Viele mögen es kennen, dieses kleine, aber beständige Schuldgefühl, das einen beschleicht, wenn man sich selbst eingesteht, dass einen die Bilder von Leid und Krieg in der Ukraine mehr mitnehmen, als die im Jemen oder in Syrien. Europa zeigt sich derzeit so solidarisch mit Geflüchteten wie nie zuvor – aber eben nur mit jenen, die vor Putins Invasion flüchten.

Renommierte Menschenrechtlerinnen wie Helena Maleno kritisieren zu Recht die Zwei-Klassen- Gesellschaft der Geflüchteten. Auch Mallorca kann sich davon nicht freisprechen. Während sich Anwohner von Palmas Vorort s’Aranjassa darüber aufregen, dass ein Auffanglager für Bootsimigranten aus Algerien in ihrer Nachbarschaft entstehen sollte, sind für Hunderte Ukrainer innerhalb kürzester Zeit dauerhafte Unterkünfte gefunden worden, und alle klatschen Beifall.

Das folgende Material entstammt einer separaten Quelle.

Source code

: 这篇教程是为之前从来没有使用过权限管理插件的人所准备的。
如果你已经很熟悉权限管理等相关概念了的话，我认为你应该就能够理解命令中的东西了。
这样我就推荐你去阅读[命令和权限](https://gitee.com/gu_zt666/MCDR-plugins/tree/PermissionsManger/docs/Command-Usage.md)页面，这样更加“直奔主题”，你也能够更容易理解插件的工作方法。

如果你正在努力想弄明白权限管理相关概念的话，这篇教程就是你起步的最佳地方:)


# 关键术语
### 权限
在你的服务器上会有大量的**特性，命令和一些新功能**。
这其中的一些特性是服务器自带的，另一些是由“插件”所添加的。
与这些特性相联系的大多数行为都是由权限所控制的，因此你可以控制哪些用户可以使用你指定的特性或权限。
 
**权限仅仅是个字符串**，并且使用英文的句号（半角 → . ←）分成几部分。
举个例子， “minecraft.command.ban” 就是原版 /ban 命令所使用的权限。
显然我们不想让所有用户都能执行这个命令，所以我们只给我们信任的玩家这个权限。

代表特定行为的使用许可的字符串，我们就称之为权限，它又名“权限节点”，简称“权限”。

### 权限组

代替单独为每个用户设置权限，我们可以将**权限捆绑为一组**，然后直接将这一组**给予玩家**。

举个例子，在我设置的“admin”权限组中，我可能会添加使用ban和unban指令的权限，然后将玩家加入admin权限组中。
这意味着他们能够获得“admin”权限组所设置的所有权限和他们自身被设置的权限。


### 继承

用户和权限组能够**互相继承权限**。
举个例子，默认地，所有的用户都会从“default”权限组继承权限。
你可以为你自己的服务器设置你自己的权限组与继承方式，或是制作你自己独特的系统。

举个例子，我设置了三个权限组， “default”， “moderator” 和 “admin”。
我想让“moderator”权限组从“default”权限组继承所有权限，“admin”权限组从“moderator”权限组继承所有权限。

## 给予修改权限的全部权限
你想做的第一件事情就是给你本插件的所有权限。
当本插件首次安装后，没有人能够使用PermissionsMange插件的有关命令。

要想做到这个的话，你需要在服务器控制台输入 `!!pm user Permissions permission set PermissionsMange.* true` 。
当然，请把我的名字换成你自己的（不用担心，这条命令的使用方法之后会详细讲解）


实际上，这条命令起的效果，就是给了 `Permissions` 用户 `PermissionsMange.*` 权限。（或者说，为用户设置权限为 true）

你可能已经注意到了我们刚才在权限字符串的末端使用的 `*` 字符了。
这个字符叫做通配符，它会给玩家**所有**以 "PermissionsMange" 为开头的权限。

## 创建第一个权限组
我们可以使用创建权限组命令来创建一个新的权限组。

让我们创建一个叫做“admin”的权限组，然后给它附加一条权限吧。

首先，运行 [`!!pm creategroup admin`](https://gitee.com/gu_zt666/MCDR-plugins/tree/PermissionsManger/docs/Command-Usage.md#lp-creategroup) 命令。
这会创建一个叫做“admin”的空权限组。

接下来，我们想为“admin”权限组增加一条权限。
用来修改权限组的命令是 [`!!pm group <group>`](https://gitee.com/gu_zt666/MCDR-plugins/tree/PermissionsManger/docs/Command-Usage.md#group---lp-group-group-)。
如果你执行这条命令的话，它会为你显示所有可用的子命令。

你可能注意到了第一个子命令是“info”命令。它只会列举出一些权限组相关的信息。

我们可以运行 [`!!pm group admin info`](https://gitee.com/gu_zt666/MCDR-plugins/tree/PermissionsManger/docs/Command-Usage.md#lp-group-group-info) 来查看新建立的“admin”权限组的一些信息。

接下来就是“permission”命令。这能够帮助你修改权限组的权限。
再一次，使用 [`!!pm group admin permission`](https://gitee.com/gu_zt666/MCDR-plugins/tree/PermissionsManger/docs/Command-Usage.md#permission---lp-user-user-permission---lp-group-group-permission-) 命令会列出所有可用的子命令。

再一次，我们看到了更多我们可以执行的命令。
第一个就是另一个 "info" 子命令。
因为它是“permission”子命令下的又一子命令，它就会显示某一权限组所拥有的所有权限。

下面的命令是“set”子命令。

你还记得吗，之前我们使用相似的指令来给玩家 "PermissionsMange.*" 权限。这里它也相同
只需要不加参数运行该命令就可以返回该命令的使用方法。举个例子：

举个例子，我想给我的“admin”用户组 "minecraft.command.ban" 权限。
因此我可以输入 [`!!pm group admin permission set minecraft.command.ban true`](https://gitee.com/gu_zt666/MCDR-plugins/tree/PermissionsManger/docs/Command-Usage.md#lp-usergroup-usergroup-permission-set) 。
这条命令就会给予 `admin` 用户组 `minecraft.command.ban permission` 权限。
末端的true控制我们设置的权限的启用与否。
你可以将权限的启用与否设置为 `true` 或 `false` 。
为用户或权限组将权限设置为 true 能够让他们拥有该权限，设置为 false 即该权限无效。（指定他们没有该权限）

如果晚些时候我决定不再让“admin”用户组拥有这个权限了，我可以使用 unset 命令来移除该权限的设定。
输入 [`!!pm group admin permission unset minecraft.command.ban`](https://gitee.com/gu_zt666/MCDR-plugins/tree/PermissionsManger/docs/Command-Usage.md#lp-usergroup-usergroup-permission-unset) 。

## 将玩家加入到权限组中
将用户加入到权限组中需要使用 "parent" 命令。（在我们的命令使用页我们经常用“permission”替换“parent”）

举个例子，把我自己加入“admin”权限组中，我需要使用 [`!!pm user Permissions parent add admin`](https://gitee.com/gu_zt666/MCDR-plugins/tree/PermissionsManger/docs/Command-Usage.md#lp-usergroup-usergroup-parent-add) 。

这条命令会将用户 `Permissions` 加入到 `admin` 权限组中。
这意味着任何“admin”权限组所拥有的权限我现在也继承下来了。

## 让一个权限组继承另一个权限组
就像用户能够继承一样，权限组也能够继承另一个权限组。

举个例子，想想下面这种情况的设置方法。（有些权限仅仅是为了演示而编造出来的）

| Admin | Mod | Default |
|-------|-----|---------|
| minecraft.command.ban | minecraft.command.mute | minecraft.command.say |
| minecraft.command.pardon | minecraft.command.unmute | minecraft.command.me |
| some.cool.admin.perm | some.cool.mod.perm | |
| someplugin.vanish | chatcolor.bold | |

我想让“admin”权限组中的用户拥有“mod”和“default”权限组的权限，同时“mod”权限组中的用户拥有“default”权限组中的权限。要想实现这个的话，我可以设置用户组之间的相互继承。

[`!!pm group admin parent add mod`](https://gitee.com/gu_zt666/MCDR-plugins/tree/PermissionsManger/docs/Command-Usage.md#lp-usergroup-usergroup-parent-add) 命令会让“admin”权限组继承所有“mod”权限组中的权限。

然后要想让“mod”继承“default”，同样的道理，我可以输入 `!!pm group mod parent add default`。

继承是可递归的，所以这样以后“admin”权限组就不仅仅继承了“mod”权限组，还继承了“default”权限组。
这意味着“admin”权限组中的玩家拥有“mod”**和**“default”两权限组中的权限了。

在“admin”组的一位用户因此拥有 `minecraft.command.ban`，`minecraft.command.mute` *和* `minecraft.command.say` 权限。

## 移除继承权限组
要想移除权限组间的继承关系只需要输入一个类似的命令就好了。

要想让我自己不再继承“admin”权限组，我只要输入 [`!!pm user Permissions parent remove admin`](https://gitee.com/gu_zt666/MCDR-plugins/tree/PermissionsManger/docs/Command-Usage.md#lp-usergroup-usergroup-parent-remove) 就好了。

Doch man darf diese Kritik auch nicht missverstehen: Es geht nicht darum, die Welle der Solidarität, die die westlichen Länder gegenüber der Ukraine erfasst hat, schlechtzureden. Im Gegenteil: Sie sollte uns als Mutmacher dienen, als Zeichen dafür, dass noch Raum ist für Menschlichkeit. Aber eben auch als Anregung, darüber nachzudenken, wie wir alle – jeder im Kleinen und die Politik im Großen – Anteil an einem verqueren Weltbild haben, in dem oft mit zweierlei Maß gemessen wird. Gerade hier auf Mallorca, wo regelmäßig Menschen quasi vor unserer Haustür im Mittelmeer sterben bei dem Versuch, ein würdevolles Leben zu erreichen. Wenn nicht der Schrecken des Todes unabhängig von Nationalität und Herkunft ist – was dann?